Tuesday, January 29, 2013

29.01.2013

 Went to KL 2 days ago.
Bought a dress.
And a bottle of "Sticky".
That's all for my KL trip.

Had discussed with my relatives about the courses which I interest in.
Few of them agree with my choice.
But unfortunately, one of my uncle and my mum not agree with my choice.
Why?
Mass Communication will be a big deal or big problem?
Always told me decide myself.
Choose the path which I wish to go for.
But why?
At last told me that all these are about my stupid "Star Dream"?
Why those people who choose to be a doctor are not called as " doctor dream"?
Everyone has their own ambition right?
And what I choose to go for is only mass communication.

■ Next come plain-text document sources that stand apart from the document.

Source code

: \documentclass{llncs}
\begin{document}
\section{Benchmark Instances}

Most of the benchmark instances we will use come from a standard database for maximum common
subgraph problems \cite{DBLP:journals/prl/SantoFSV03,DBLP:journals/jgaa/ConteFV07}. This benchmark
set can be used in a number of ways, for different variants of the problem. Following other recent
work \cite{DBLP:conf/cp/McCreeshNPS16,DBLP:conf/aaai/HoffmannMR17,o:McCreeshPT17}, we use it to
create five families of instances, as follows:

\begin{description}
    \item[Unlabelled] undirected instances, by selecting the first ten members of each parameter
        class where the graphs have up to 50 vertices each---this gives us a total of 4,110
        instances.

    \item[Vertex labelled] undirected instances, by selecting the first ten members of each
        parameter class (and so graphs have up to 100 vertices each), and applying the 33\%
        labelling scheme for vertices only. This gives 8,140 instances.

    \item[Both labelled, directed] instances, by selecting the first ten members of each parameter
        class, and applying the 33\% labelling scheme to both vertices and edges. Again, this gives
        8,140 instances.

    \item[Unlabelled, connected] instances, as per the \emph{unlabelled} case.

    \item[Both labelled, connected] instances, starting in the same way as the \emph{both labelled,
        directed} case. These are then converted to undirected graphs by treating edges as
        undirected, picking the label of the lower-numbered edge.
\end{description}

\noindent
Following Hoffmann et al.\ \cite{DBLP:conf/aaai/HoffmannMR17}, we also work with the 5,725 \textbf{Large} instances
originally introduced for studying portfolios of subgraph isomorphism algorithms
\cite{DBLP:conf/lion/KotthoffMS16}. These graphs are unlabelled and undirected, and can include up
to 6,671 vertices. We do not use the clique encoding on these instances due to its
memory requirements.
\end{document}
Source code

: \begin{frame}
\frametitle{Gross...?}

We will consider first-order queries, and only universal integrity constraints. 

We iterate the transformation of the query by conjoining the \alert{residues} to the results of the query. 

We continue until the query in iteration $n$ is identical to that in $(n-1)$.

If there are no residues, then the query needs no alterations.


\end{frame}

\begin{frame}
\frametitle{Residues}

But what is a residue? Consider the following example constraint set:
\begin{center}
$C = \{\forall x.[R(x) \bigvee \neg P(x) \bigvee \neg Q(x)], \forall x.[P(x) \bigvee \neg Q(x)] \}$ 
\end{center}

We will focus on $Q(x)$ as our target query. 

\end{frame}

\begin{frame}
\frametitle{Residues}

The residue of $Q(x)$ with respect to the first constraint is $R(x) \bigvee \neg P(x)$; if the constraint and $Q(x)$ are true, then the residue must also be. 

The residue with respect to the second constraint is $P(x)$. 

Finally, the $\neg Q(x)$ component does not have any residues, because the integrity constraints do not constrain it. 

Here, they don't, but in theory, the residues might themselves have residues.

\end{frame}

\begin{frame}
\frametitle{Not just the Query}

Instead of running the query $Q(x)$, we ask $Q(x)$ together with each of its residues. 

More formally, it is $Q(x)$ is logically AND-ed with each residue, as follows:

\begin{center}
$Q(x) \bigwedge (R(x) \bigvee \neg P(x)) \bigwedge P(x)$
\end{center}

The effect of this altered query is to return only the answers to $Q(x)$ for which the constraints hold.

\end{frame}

I had no place to voice out my own feelings.
Except here.
Because I know there's not much people visit my blog even though none of them.
That's why I prefer to voice out here.
Anyone willing to hear my heart words?
After the dinner with my relatives, I cried for whole night.
But who knows?
And, who cares?

I really unwilling to go back UMP anymore.
But, what can I do?
Why I must go for finance?
I had do some research about this course.
I know that I'm not really interest about this course.
But why don't you all listen to my own opinion and my own view?

I can't do anything.
Search for so many info.
But at the end, all these info are just rubbish.
I had cried for so many days.
The life in UMP is torturing me.
Who cares?
Yesterday, I can't stand anymore.
I cried in frond of him again.
Getting more and more moody recently.
I tried my best to pretend I'm happy in front of everybody.
And I know, I success to cheat them.
Even myself, I don't actually know what is happy and what is sad.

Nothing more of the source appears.